- Born: August 22, 1921 Sanpete County, Utah, US
- Died: May 28, 2002 (aged 80) Los Angeles, California, US
- Allegiance: United States
- Branch: United States Army United States Air Force
- Service years: 1942–1973
- Rank: Brigadier general
- Unit: 5th Fighter Squadron 322d Strategic Reconnaissance Squadron
- Commands: 44th Strategic Missile Wing 821st Strategic Aerospace Division
- Conflicts: World War II Korean War
- Awards: Legion of Merit Distinguished Flying Cross Air Medal Air Force Commendation Medal

= Charles J. Adams (U.S. Air Force general) =

United States Air Force general

Charles J. Adams (August 22, 1921 – May 28, 2002) was a brigadier general in the United States Air Force.

==Early life and education==
Adams was born in Sanpete County, Utah, in 1921. He attended the University of Utah for three years before enlisting in the army in 1942, and completed his studies at the University of Nebraska at Omaha, where he received a bachelor's degree in 1957.

==Career==
Adams originally enlisted in the U.S. Army in 1942. He was commissioned an officer the following year. After receiving his commission, he served as a flying instructor at Walnut Ridge Army Airfield until 1944, when he was transferred to the 5th Fighter Squadron. During his time with the 5th, he served in the China Burma India Theater of World War II.

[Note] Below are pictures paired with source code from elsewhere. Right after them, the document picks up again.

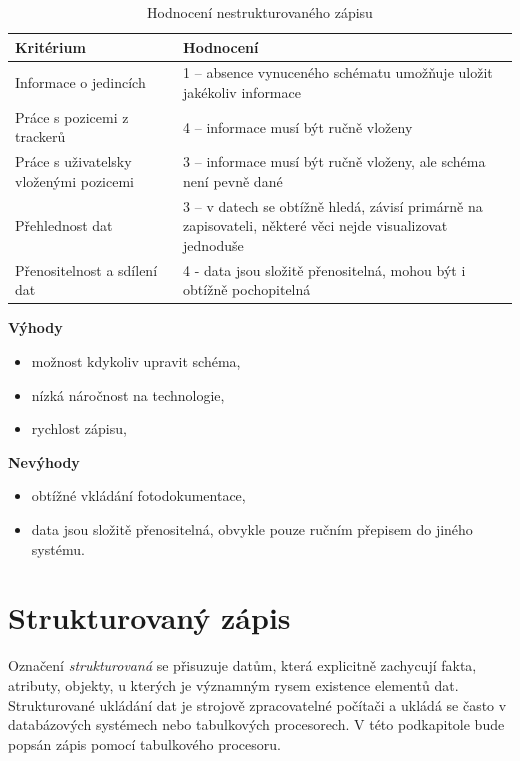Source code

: \begin{table}[H]
	\begin{tabularx}{\textwidth}{ | X | X | }
		\hline
		Kritérium                              & Hodnocení \\
 		\hline			
		Informace o jedincích                  & 1 -- absence vynuceného schématu umožňuje uložit jakékoliv informace          \\
		\hline
		Práce s pozicemi z trackerů            & 4 -- informace musí být ručně vloženy          \\
		\hline
		Práce s uživatelsky vloženými pozicemi & 3 -- informace musí být ručně vloženy, ale schéma není pevně dané          \\
		\hline
		Přehlednost dat                        & 3 -- v datech se obtížně hledá, závisí primárně na zapisovateli, některé věci nejde visualizovat jednoduše          \\
		\hline
		Přenositelnost a sdílení dat           & 4 - data jsou složitě přenositelná, mohou být i obtížně pochopitelná          \\
		\hline	
	\end{tabularx}
	\caption{Hodnocení nestrukturovaného zápisu}
\end{table}
\clearpage
\textbf{Výhody}
\nolisttopbreak
\begin{itemize}
	\item možnost kdykoliv upravit schéma,
	\item nízká náročnost na technologie,
	\item rychlost zápisu,
\end{itemize}

\textbf{Nevýhody}
\nolisttopbreak
\begin{itemize}
	\item obtížné vkládání fotodokumentace,
	\item data jsou složitě přenositelná, obvykle pouze ručním přepisem do jiného systému.
\end{itemize}

\section{Strukturovaný zápis}

Označení \emph{strukturovaná} se přisuzuje datům, která explicitně zachycují fakta, atributy, objekty, u kterých je významným rysem existence elementů dat. Strukturované ukládání dat je strojově zpracovatelné počítači a ukládá se často v databázových systémech \cite{sklenak2001data} nebo tabulkových procesorech. V této podkapitole bude popsán zápis pomocí tabulkového procesoru.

Following the war, Adams was assigned to Kelly Field, before joining the Ronne Antarctic Research Expedition. With the expedition, he would help to chart the Antarctic coastline. He would also transfer to the Air Force after its inception.

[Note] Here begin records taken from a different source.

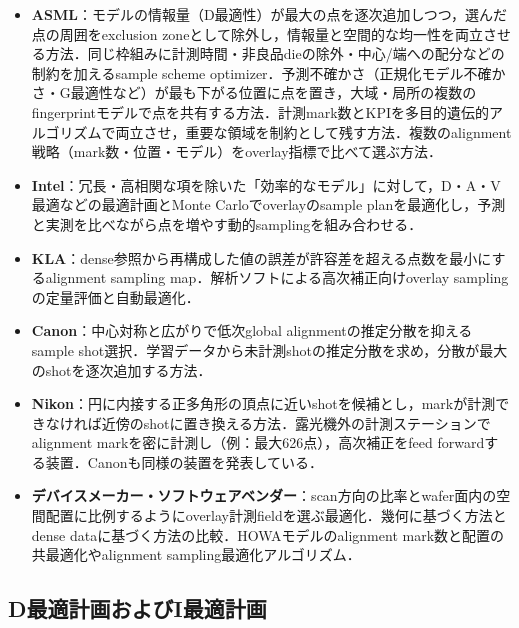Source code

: \documentclass[10.5pt,a4paper]{ltjsarticle}
\begin{document}
\begin{itemize}
  \item \textbf{ASML}：モデルの情報量（D最適性）が最大の点を逐次追加しつつ，選んだ点の周囲をexclusion zoneとして除外し，情報量と空間的な均一性を両立させる方法\cite{us20160334717}．同じ枠組みに計測時間・非良品dieの除外・中心/端への配分などの制約を加えるsample scheme optimizer\cite{us20160299438}．予測不確かさ（正規化モデル不確かさ・G最適性など）が最も下がる位置に点を置き，大域・局所の複数のfingerprintモデルで点を共有する方法\cite{wo2020234028}．計測mark数とKPIを多目的遺伝的アルゴリズムで両立させ，重要な領域を制約として残す方法\cite{us11775728}．複数のalignment戦略（mark数・位置・モデル）をoverlay指標で比べて選ぶ方法\cite{us7042552}．
  \item \textbf{Intel}：冗長・高相関な項を除いた「効率的なモデル」に対して，D・A・V最適などの最適計画とMonte Carloでoverlayのsample planを最適化し，予測と実測を比べながら点を増やす動的samplingを組み合わせる\cite{us7197722,us7571420}．
  \item \textbf{KLA}：dense参照から再構成した値の誤差が許容差を超える点数を最小にするalignment sampling map\cite{us10692227}．解析ソフトによる高次補正向けoverlay samplingの定量評価と自動最適化\cite{koay2010}．
  \item \textbf{Canon}：中心対称と広がりで低次global alignmentの推定分散を抑えるsample shot選択\cite{us4918320}．学習データから未計測shotの推定分散を求め，分散が最大のshotを逐次追加する方法\cite{us12025924}．
  \item \textbf{Nikon}：円に内接する正多角形の頂点に近いshotを候補とし，markが計測できなければ近傍のshotに置き換える方法\cite{jph1019512}．露光機外の計測ステーションでalignment markを密に計測し（例：最大626点），高次補正をfeed forwardする装置\cite{nikon_litho_booster}．Canonも同様の装置を発表している\cite{canon_ms001}．
  \item \textbf{デバイスメーカー・ソフトウェアベンダー}：scan方向の比率とwafer面内の空間配置に比例するようにoverlay計測fieldを選ぶ最適化\cite{felix2011}．幾何に基づく方法とdense dataに基づく方法の比較\cite{lee2016}．HOWAモデルのalignment mark数と配置の共最適化\cite{chiu2022a}やalignment sampling最適化アルゴリズム\cite{chiu2022b}．
\end{itemize}

\subsection{D最適計画およびI最適計画}
\label{sec:doe}
\end{document}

During the Korean War, Adams was assigned to the 322d Strategic Reconnaissance Squadron, piloting a North American B-45 Tornado. He returned with the squadron to the United States as a Boeing B-47 Stratojet commander and was later named deputy director of operations of the 91st Strategic Reconnaissance Wing.

In July 1955, he was assigned to Strategic Air Command at Offutt Air Force Base and in 1958, entered the field of missiles and helped to establish Vandenberg Air Force Base. At Vandenberg, Adams trained crews in the SM-65 Atlas.

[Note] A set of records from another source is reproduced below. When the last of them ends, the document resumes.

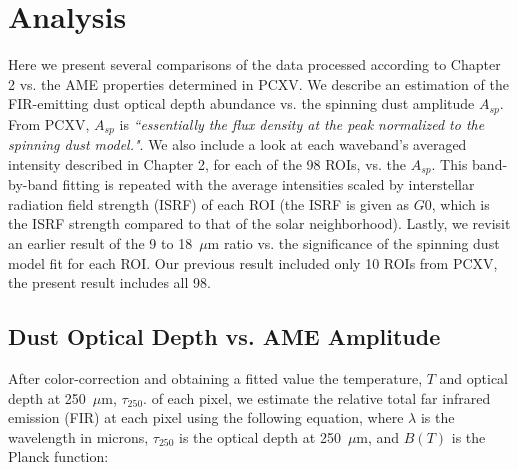 \chapter{Analysis}
     Here we present several comparisons of the data processed according to Chapter 2 vs. the AME properties determined in PCXV.  We describe an estimation of the FIR-emitting dust optical depth abundance vs. the spinning dust amplitude $A_{sp}$. From PCXV, $A_{sp}$ is \textit{``essentially the flux density at the peak normalized to the spinning dust model."}.  We also include a look at each waveband's averaged intensity described in Chapter 2, for each of the 98 ROIs, vs. the $A_{sp}$. This band-by-band fitting is repeated with the average intensities scaled by interstellar radiation field strength (ISRF) of each ROI (the ISRF is given as $G0$, which is the ISRF strength compared to that of the solar neighborhood). Lastly, we revisit an earlier result of the 9 to 18~$\mu$m ratio vs. the significance of the spinning dust model fit for each ROI. Our previous result included only 10 ROIs from PCXV, the present result includes all 98.

\section{Dust Optical Depth vs. AME Amplitude}
     After color-correction and obtaining a fitted value the temperature, $T$ and optical depth at 250~$\mu$m, $\tau_{250}$. of each pixel, we estimate the relative total far infrared emission (FIR) at each pixel using the following equation, where $\lambda$ is the wavelength in microns, $\tau_{250}$ is the optical depth at 250~$\mu$m, and $B(T)$ is the Planck function:

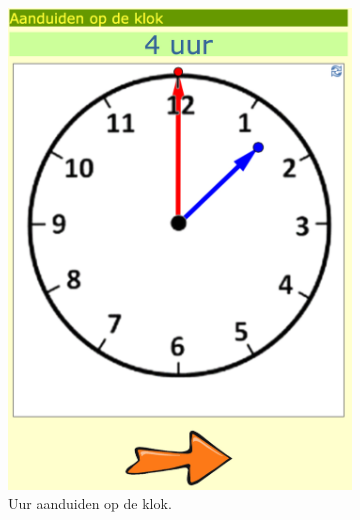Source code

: \documentclass[a4paper,11pt]{article}
\theoremstyle{definition}
\begin{document}
\begin{itemize}
\begin{itemize}
\begin{figure}[h!]
\begin{subfigure}{.5\textwidth}
                \includegraphics[scale=0.15]{klok1.jpg}
                \caption{Uur aanduiden op de klok.}
                \label{klok1}
        \end{subfigure}%
        \begin{subfigure}{.5\textwidth}
           \centering

\end{subfigure}
\end{figure}
\end{itemize}
\end{itemize}
\end{document}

From 1962 to 1967, Adams was assigned to The Pentagon, including serving for a time as chief, Strategic Division, Directorate of Studies and Analysis in the Office of the Deputy Chief of Staff of the Air Force. He later assumed command of the 44th Strategic Missile Wing and the 821st Strategic Aerospace Division before returning to The Pentagon in 1971, at which time he was named deputy director for strategic forces in the Office of the Deputy Chief of Staff.

Awards he received include the Legion of Merit, the Distinguished Flying Cross, the Air Medal, the Air Force Commendation Medal, the Distinguished Unit Citation and the Republic of Korea Presidential Unit Citation.

== Retirement and death ==
Adams' retirement was effective as of February 1, 1973.

He died on May 28, 2002, in Los Angeles, California.